But the droning helped me to switch on to another channel in the brain to think of what I could make with this rather dubious milk malai.

Don’t get me wrong, it was beautifully thickened and fragrantly spiced with saffron, cardamom and nutmeg and still in good condition, but a suspicious mind believes more than it doubts. It believes in a formidable and ineradicable evil that lurks in every dubious dish or ingredient.

The caramel zigzags dissolve into the doi...

Darn! The milk malai is too delicious to throw way Mum!

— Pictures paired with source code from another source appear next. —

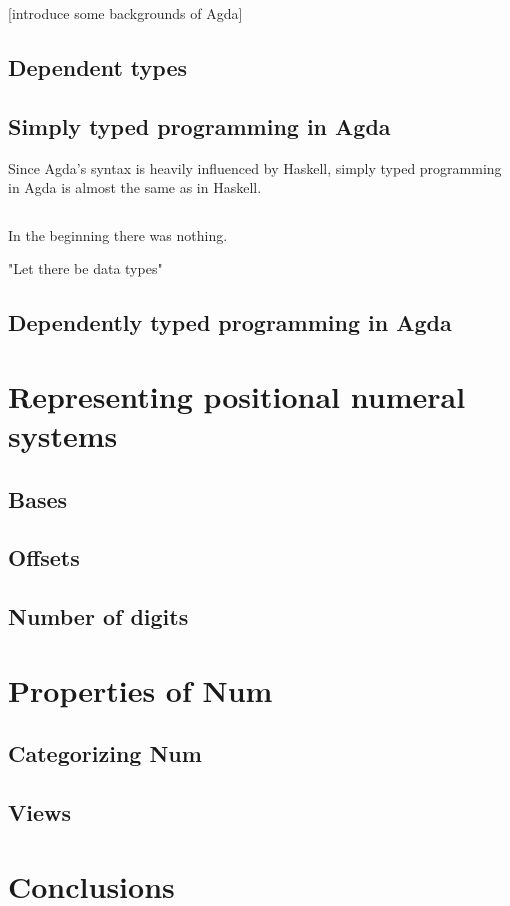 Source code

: \documentclass[12pt, a4paper]{article}
\begin{document}
[introduce some backgrounds of Agda]

\subsection{Dependent types}

\subsection{Simply typed programming in Agda}


Since Agda's syntax is heavily influenced by Haskell, simply typed programming
in Agda is almost the same as in Haskell.

\begin{lstlisting}
\end{lstlisting}




In the beginning there was nothing.

"Let there be data types"



\subsection{Dependently typed programming in Agda}


\section{Representing positional numeral systems}\label{representation}

\subsection{Bases}
\subsection{Offsets}
\subsection{Number of digits}

\section{Properties of Num}
\subsection{Categorizing Num}
\subsection{Views}

\section{Conclusions}\label{conclusions}



\end{document}
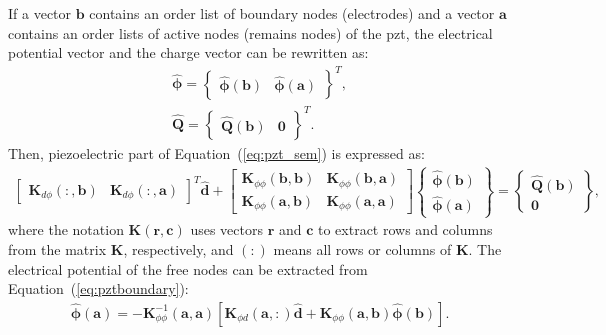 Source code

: \documentclass[11pt,a4paper,final]{report}
\begin{document}
If a vector \(\textbf{b}\) contains an order list of boundary nodes (electrodes) and a vector \(\textbf{a}\) contains an order lists of active nodes (remains nodes) of the \ac{pzt}, the electrical potential vector and the charge vector can be rewritten as:
\begin{eqnarray}
	\widehat{\boldsymbol{\phi}} = \left \{\begin{array}{cc}
		\widehat{\boldsymbol{\phi}}(\textbf{b}) &
		\widehat{\boldsymbol{\phi}}(\textbf{a})
	\end{array}\right \}^T,\\
	\widehat{\textbf{Q}} = \left \{\begin{array}{cc}
		\widehat{\textbf{Q}}(\textbf{b}) & \textbf{0}
	\end{array}\right \}^T.
	\label{eq:phi_Q}
\end{eqnarray}
Then, piezoelectric part of Equation~(\ref{eq:pzt_sem}) is expressed as:
\begin{eqnarray}
	\left [\begin{array}{cc}
		\textbf{K}_{d \phi}(:,\textbf{b}) &
		\textbf{K}_{d \phi}(:,\textbf{a})
	\end{array}\right]^T
	\widehat{\textbf{d}} +
	\left [\begin{array}{cc}
		\textbf{K}_{\phi \phi}(\textbf{b},\textbf{b}) & \textbf{K}_{\phi \phi}(\textbf{b},\textbf{a})\\
		\textbf{K}_{\phi \phi}(\textbf{a},\textbf{b}) & \textbf{K}_{\phi \phi}(\textbf{a},\textbf{a})
	\end{array}\right]
	\left \{\begin{array}{c}
		\widehat{\boldsymbol{\phi}}(\textbf{b}) \\
		\widehat{\boldsymbol{\phi}}(\textbf{a})
	\end{array}\right \} = 
	\left \{\begin{array}{c}
		\widehat{\textbf{Q}}(\textbf{b}) \\
		\textbf{0}
	\end{array}\right \},
	\label{eq:pztboundary}
\end{eqnarray}
where the notation \(\textbf{K}(\textbf{r},\textbf{c})\) uses vectors \(\textbf{r}\) and \(\textbf{c}\) to extract rows and columns from the matrix \(\textbf{K}\), respectively, and \((:)\) means all rows or columns of \(\textbf{K}\).
The electrical potential of the free nodes can be extracted from Equation~(\ref{eq:pztboundary}):
\begin{eqnarray}
	\widehat{\boldsymbol{\phi}}(\textbf{a}) = -\textbf{K}_{\phi\phi}^{-1}(\textbf{a},\textbf{a})\left[\textbf{K}_{\phi d}(\textbf{a},:) \widehat{\textbf{d}} + \textbf{K}_{\phi\phi}(\textbf{a},\textbf{b})\widehat{\boldsymbol{\phi}}(\textbf{b}) \right].
	\label{eq:freePotetial}
\end{eqnarray}
\end{document}
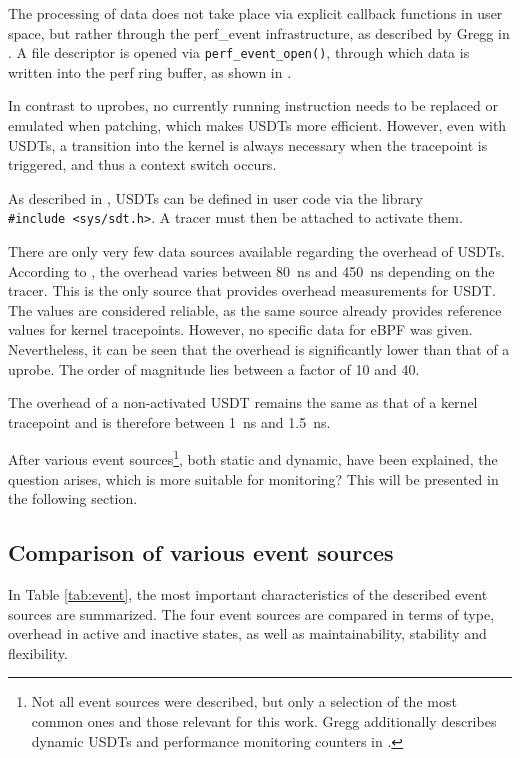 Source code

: The processing of data does not take place via explicit callback functions in user space, but rather through the perf\_event infrastructure, as described by Gregg in \cite[Chap.~2.13]{Gregg_2020}.  
A file descriptor is opened via \texttt{perf\_event\_open()}, through which data is written into the perf ring buffer, as shown in \cite{perf_event}.  

In contrast to \acp{uprobe}, no currently running instruction needs to be replaced or emulated when patching, which makes \acp{USDT} more efficient.  
However, even with \acp{USDT}, a transition into the kernel is always necessary when the tracepoint is triggered, and thus a context switch occurs.  

As described in \cite{USDT}, \acp{USDT} can be defined in user code via the library \\
\texttt{\#include <sys/sdt.h>}.  
A tracer must then be attached to activate them.  

There are only very few data sources available regarding the overhead of \acp{USDT}.  
According to \cite[p.~26:28]{tracepoint_comp}, the overhead varies between 80~ns and 450~ns depending on the tracer.  
This is the only source that provides overhead measurements for \ac{USDT}.  
The values are considered reliable, as the same source already provides reference values for kernel tracepoints.  
However, no specific data for eBPF was given.  
Nevertheless, it can be seen that the overhead is significantly lower than that of a \ac{uprobe}.  
The order of magnitude lies between a factor of 10 and 40.  

The overhead of a non-activated \ac{USDT} remains the same as that of a kernel tracepoint and is therefore between 1~ns and 1.5~ns.  

After various event sources\footnote{Not all event sources were described, but only a selection of the most common ones and those relevant for this work. Gregg additionally describes dynamic \acp{USDT} and performance monitoring counters in \cite[Chap.~2.11, Chap.~2.12]{Gregg_2020}.}, both static and dynamic, have been explained, the question arises, which is more suitable for monitoring? 
This will be presented in the following section.

\subsection{Comparison of various event sources}
In Table \ref{tab:event}, the most important characteristics of the described event sources are summarized.  
The four event sources are compared in terms of type, overhead in active and inactive states, as well as maintainability, stability and flexibility.  

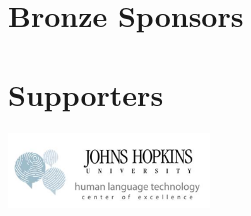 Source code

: \section*{Bronze Sponsors}
\begin{center}
\hspace{0.05\textwidth}
\end{center}

\section*{Supporters}
\begin{center}
\includegraphics[width=0.4\textwidth]{logos/hltcoe-side-balloons.png}
\end{center}

\clearpage

\renewcommand{\leftheader}{}
\renewcommand{\rightheader}{}
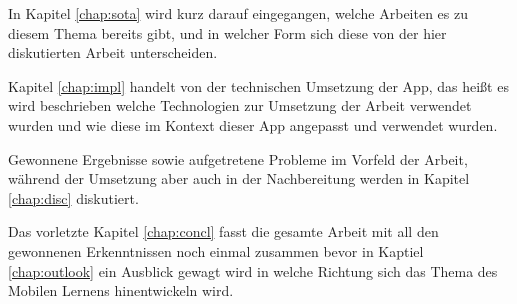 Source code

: In Kapitel \ref{chap:sota} wird kurz darauf eingegangen, welche Arbeiten es zu diesem Thema bereits 
gibt, und in welcher Form sich diese von der hier diskutierten Arbeit unterscheiden. 

Kapitel \ref{chap:impl} handelt von der technischen Umsetzung der App, das heißt es wird 
beschrieben welche Technologien zur Umsetzung der Arbeit verwendet wurden und wie diese im 
Kontext dieser App angepasst und verwendet wurden.

Gewonnene Ergebnisse sowie aufgetretene Probleme im Vorfeld der Arbeit, während der Umsetzung aber auch in der Nachbereitung
werden in Kapitel \ref{chap:disc} diskutiert.

Das vorletzte Kapitel \ref{chap:concl} fasst die gesamte Arbeit mit all den gewonnenen Erkenntnissen
noch einmal zusammen bevor in Kaptiel \ref{chap:outlook} ein Ausblick gewagt wird in welche 
Richtung sich das Thema des Mobilen Lernens hinentwickeln wird.



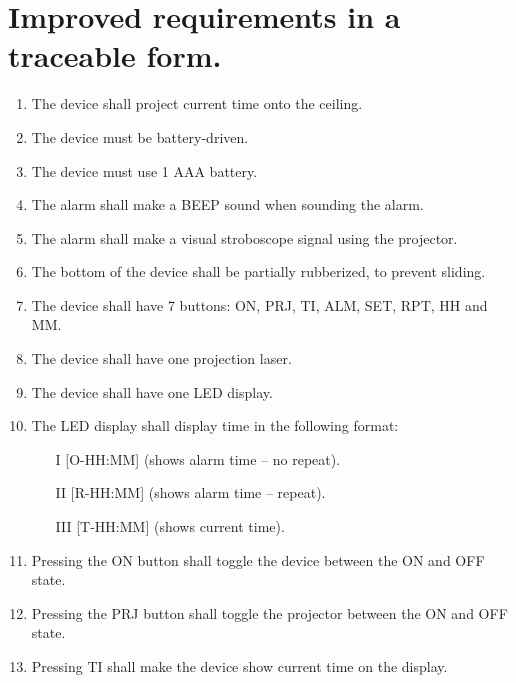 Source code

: \documentclass[Main_Assignment2]{subfiles}
\begin{document}
\section{Improved requirements in a traceable form.}

\begin{enumerate}[label=RE\arabic*:]
	\item 
	The device shall project current time onto the ceiling.
	
	\item 
	The device must be battery-driven.

	\item
	The device must use 1 AAA battery.

	\item
	The alarm shall make a BEEP sound when sounding the alarm.

	\item 
	The alarm shall make a visual stroboscope signal using the projector.

	\item
	The bottom of the device shall be partially rubberized, to prevent sliding.

	\item
	The device shall have 7 buttons: ON, PRJ, TI, ALM, SET, RPT, HH and MM.

	\item
	The device shall have one projection laser.

	\item
	The device shall have one LED display.

	\item
	The LED display shall display time in the following format:

	\begin{itemize}
		\item [I] [O-HH:MM] (shows alarm time – no repeat).
		\item [II] [R-HH:MM] (shows alarm time – repeat).
		\item [III] [T-HH:MM] (shows current time).

	\end{itemize}

	\item
	Pressing the ON button shall toggle the device between the ON and OFF state.

	\item
	Pressing the PRJ button shall toggle the projector between the ON and OFF state.	

	\item
	Pressing TI shall make the device show current time on the display.


\end{enumerate}
\end{document}
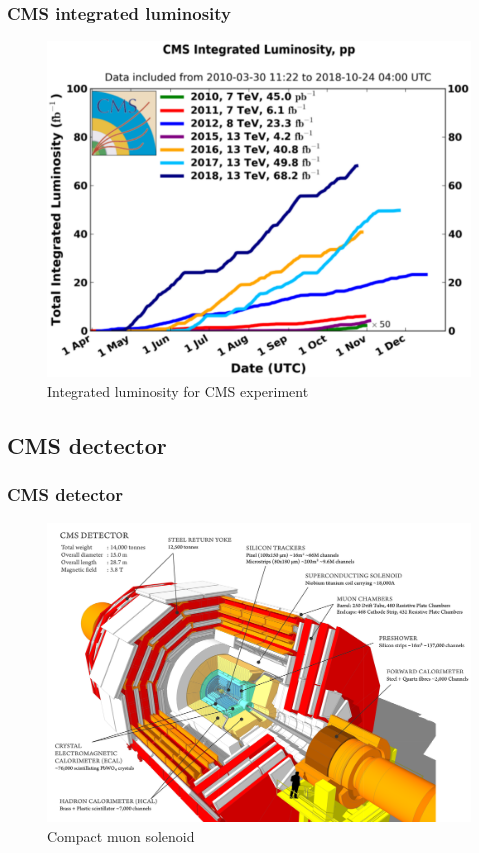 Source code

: \documentclass[11pt]{beamer}
\begin{document}
\begin{frame}
\frametitle{CMS integrated luminosity}
\begin{center}
	\begin{figure}
		\includegraphics[scale=0.3]{figures/cms_lumi.png}
		\caption*{Integrated luminosity for CMS experiment }
	\end{figure}
\end{center}
\end{frame}

\begin{frame}
\subsection{CMS dectector}
\frametitle{CMS detector}
\begin{center}
	\begin{figure}
		\includegraphics[scale=0.08]{figures/cms.png}
		\caption*{Compact muon solenoid}
	\end{figure}
\end{center}
\end{frame}
\end{document}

Oh! So I was being heard…… hmmm, true. I remember the hour-long stand-up act of mine, carefully stirring the milk to evaporate it… surely my mistrust can be overcome.

Neither guilt nor gluttony and certainly not parsimony or pastiche, what transpired was sheer magic and mystic – Mishti Doi!

I added some thick yoghurt and caramel and turned it into an instant mishti doi!

And yes, before adding the caramel, I divided the mixture into two portions and added the caramel to one.

What did I do with the other portion? Keep guessing.

So what’s the recipe?

Mishti Doi with Caramel 

I would say, make ras malai, eat up all the gullas and store the masala milk in the fridge for a week.

Or take

2 cups thickened milk (leftover milk from rasmalai or basundi or even rabdi)
2 cups hung curd or greek yoghurt
Cardamom, nutmeg, saffron according to your taste
Sugar or sweetener to taste (if you aren’t using basundi or rabdi)
2 tablespoons sugar and 1 tablespoon water

Mix the thickened milk and hung curd/yoghurt. If you aren’t using sweetened and spiced milk, add the cardamom powder, saffron and nutmeg and sugar or sweetener to taste. Mix well.

In a small thick-bottomed saucepan heat the sugar and water till it starts to caramelise. The trick here is not to stir the caramel until the sugar is completely dissolved and caramelised. Once it is done switch off the heat and immediately pour the gooey caramel into the yoghurt mixture, stirring continuously and not allowing the caramel to harden on contact with the cold yoghurt mix.

Alternately, you can make patterns by slowly pouring the caramel on the surface of the mishti doi and not stirring it. Let it chill undisturbed for some time and serve. The caramel patterns will dissolve after a while as the mishti doi gets spooned into eager mouths!